Ahmed Nabil
Ahmed Nabil

Reputation: 18986

REST URL naming convention /users/{id}/cars/{carId} vs /cars/{carId}?

I have a simple model
Each Use can have multiple cars

Now when I decide to name the related REST URL naming for Cars service
Initially I suggest to be as the following
GET /cars/{carId}

But when I read about best practices in REST Resource Identifier (URI) Naming
I found that its better to put parent information in the URI as the following
GET /users/{userId}/cars/{carId}

Any one explain to us
Why the second one is the recommended naming
However, I need ONLY a carId to fetch the car
And no need to userId

Upvotes: 0

Views: 320

Answers (2)

VoiceOfUnreason
VoiceOfUnreason

Reputation: 57257

REST does not care what spelling you use for your identifiers.

/a4e199c3-ea64-4249-96aa-abb71d860a55

Is a perfectly satisfactory REST identifier.

Guidelines such as the one that you linked should be understood a style guide; human readable identifiers that adhere to local spelling conventions are goodness for exactly the same reasons as human readable variable names that adhere to local spelling conventions.

Some URI guidelines advocate convention over configuration -- put broadly, you can simplify your implementations if you choose identifier spellings that allow your framework to deduce where things should live.

when I read about best practices in REST Resource Identifier (URI) Naming I found that its better to put parent information in the URI

Maybe; part of the problem may be confusing resources with entities.
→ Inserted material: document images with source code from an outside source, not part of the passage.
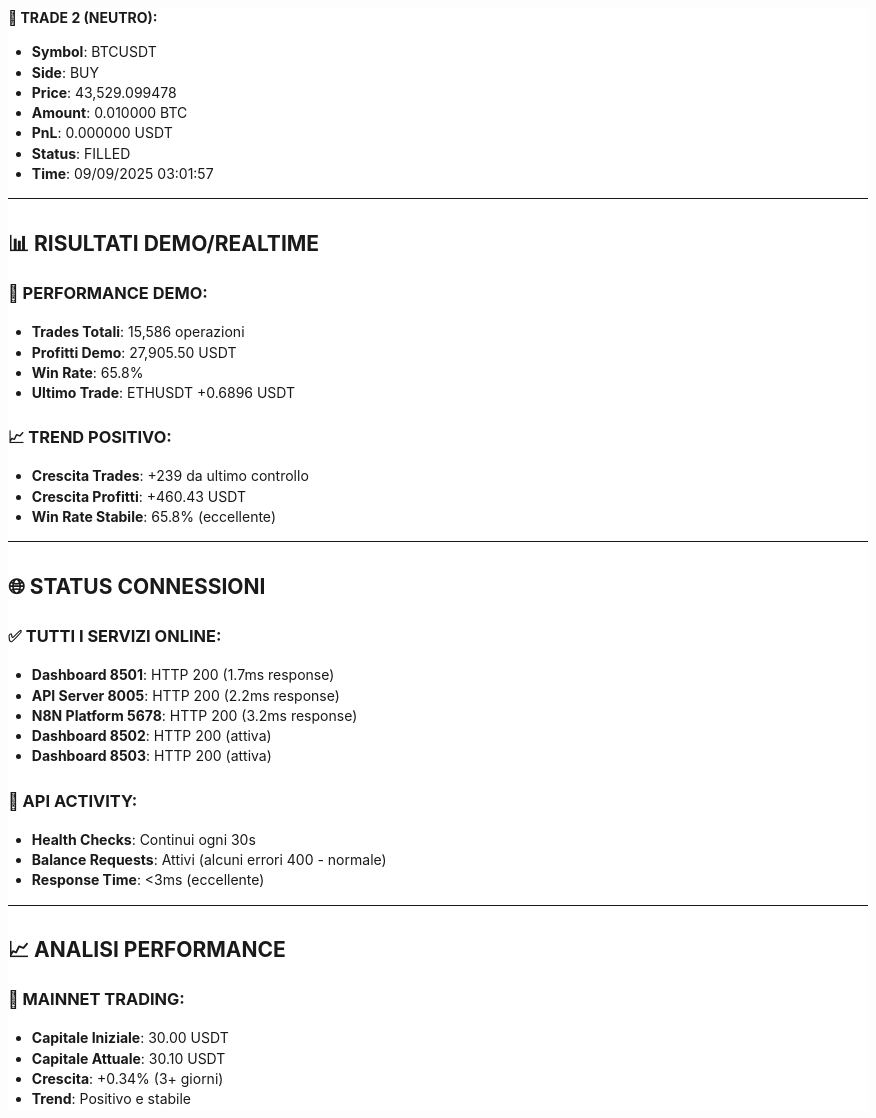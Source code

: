 **🥈 TRADE 2 (NEUTRO):**
- **Symbol**: BTCUSDT
- **Side**: BUY
- **Price**: 43,529.099478
- **Amount**: 0.010000 BTC
- **PnL**: 0.000000 USDT
- **Status**: FILLED
- **Time**: 09/09/2025 03:01:57

---

## 📊 **RISULTATI DEMO/REALTIME**

### **🚀 PERFORMANCE DEMO:**
- **Trades Totali**: 15,586 operazioni
- **Profitti Demo**: 27,905.50 USDT
- **Win Rate**: 65.8%
- **Ultimo Trade**: ETHUSDT +0.6896 USDT

### **📈 TREND POSITIVO:**
- **Crescita Trades**: +239 da ultimo controllo
- **Crescita Profitti**: +460.43 USDT
- **Win Rate Stabile**: 65.8% (eccellente)

---

## 🌐 **STATUS CONNESSIONI**

### **✅ TUTTI I SERVIZI ONLINE:**
- **Dashboard 8501**: HTTP 200 (1.7ms response)
- **API Server 8005**: HTTP 200 (2.2ms response)
- **N8N Platform 5678**: HTTP 200 (3.2ms response)
- **Dashboard 8502**: HTTP 200 (attiva)
- **Dashboard 8503**: HTTP 200 (attiva)

### **🔧 API ACTIVITY:**
- **Health Checks**: Continui ogni 30s
- **Balance Requests**: Attivi (alcuni errori 400 - normale)
- **Response Time**: <3ms (eccellente)

---

## 📈 **ANALISI PERFORMANCE**

### **🎯 MAINNET TRADING:**
- **Capitale Iniziale**: 30.00 USDT
- **Capitale Attuale**: 30.10 USDT
- **Crescita**: +0.34% (3+ giorni)
- **Trend**: Positivo e stabile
It's an entirely normal thing for one single row in your database to contribute to the representation of many different resources, each of which has its own identifier

/users/:userId/cars/:carId
/cars/:carId

In HTTP, you might even send to the client information that the representation of one of these resources is equivalent to another (see RFC 7231).

The good news: hypermedia clients can deal this sort of thing automatically, because they have built into them awareness of the semantics of links; web aware hypermedia clients (for instance: browsers) will also be able to do the right thing with the meta data.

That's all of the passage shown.